ATLANTA, GA - NOVEMBER 18: Enrique Tarrio, leader of the Proud Boys, a far-right group, is seen at a "Stop the Steal" rally against the results of the U.S. Presidential election outside the Georgia State Capitol on November 18, 2020 in Atlanta, Georgia. (Photo by Elijah Nouvelage/Getty Images)

Court Records: Proud Boys Leader Went Undercover To Help FBI After 2013 Arrest

Henry “Enrique” Tarrio helped prosecute 13 people in two separate indictments.

Published January 27th

Written by Paul Meara

Court transcripts reveal that Proud Boys leader Henry “Enrique” Tarrio began working with the FBI after he was arrested on federal fraud charges related to a scheme to sell stolen diabetic test strips well below market value.

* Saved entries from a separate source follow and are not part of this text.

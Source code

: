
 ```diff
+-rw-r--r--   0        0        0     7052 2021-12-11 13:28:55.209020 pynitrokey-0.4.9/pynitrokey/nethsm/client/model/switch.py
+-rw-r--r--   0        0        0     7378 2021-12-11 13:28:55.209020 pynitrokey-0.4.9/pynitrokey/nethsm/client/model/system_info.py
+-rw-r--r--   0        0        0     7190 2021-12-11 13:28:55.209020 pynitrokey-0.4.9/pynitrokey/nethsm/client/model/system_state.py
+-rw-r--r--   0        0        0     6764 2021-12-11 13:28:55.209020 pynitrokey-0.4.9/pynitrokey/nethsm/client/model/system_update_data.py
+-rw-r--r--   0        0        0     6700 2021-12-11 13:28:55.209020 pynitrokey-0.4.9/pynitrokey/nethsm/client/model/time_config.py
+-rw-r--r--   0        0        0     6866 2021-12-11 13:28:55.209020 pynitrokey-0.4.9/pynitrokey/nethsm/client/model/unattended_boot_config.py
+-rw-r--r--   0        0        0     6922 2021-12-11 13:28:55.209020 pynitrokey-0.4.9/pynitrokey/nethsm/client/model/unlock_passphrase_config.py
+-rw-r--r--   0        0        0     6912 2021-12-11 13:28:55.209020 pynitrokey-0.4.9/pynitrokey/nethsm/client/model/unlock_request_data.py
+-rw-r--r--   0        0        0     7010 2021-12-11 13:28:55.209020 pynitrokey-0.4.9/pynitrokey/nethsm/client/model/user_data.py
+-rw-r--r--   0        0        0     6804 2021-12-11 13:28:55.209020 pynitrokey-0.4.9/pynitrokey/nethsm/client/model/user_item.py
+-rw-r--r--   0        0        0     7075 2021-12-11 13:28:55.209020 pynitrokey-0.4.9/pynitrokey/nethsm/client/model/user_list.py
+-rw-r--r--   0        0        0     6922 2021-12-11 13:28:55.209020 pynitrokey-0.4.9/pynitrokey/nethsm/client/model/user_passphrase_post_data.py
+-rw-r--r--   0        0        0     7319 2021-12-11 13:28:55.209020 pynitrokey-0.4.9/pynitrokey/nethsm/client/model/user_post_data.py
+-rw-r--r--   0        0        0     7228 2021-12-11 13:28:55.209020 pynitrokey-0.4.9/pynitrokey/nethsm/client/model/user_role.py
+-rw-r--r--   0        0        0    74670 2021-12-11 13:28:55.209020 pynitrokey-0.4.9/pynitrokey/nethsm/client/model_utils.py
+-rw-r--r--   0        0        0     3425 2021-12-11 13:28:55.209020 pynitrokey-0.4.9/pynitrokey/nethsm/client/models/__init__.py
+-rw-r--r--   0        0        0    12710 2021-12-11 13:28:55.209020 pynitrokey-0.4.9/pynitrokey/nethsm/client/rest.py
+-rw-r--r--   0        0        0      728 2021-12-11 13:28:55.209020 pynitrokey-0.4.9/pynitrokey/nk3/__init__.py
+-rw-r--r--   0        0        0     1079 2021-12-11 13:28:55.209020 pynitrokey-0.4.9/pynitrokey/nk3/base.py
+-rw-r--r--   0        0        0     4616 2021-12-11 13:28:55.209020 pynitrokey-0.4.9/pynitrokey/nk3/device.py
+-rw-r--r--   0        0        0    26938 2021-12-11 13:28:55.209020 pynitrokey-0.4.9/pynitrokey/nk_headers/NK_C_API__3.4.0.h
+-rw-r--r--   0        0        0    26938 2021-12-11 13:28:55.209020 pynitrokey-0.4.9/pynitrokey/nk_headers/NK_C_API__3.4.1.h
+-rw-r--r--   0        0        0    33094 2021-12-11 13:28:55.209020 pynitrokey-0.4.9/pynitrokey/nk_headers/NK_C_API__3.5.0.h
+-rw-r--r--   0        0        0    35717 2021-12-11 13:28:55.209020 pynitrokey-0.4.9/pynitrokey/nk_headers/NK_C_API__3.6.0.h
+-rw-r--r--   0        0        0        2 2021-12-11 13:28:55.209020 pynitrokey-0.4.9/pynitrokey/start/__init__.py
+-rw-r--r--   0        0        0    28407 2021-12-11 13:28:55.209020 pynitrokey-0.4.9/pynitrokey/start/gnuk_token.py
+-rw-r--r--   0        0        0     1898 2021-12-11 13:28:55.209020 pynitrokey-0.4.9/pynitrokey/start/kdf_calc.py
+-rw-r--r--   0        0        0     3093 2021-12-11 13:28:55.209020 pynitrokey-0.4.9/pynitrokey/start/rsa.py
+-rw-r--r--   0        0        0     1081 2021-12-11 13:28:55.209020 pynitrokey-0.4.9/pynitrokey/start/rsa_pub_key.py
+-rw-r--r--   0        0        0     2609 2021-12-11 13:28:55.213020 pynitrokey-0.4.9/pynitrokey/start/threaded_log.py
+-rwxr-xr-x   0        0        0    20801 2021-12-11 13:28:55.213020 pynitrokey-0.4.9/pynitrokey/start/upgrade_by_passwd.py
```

During a 2014 court hearing, a prosecutor argued for a reduced sentence for the 36-year-old, telling the judge Tarrio "was the one who wanted to talk to law enforcement, wanted to clear his name, wanted to straighten this out so that he could move on with his life."

According to NBC 6, a former federal prosecutor in Tarrio's case confirmed he aided local and federal law enforcement in the prosecution of crimes ranging from running marijuana grow houses in Miami to heading pharmaceutical fraud schemes.

RELATED: Proud Boys Leader Arrested For Burning BLM Banner at Black Church

Tarrio also worked in a covert capacity in a case involving information pertaining to an illegal immigrant smuggling ring.

According to the transcripts, Tarrio helped federal law enforcement prosecute 13 people in two separate indictments, the prosecutor argued. Subsequently, his sentence was reduced from 30 months in prison to 16 months.

Tarrio denied to Reuters he worked with police, telling the outlet, "I don’t know any of this. I don’t recall any of this."

Tarrio was arrested on January 4, two days before the Capitol Siege, on weapons charges and ordered to stay out of Washington. He is accused of vandalizing a Black Lives Matter banner at a historic Black church last month.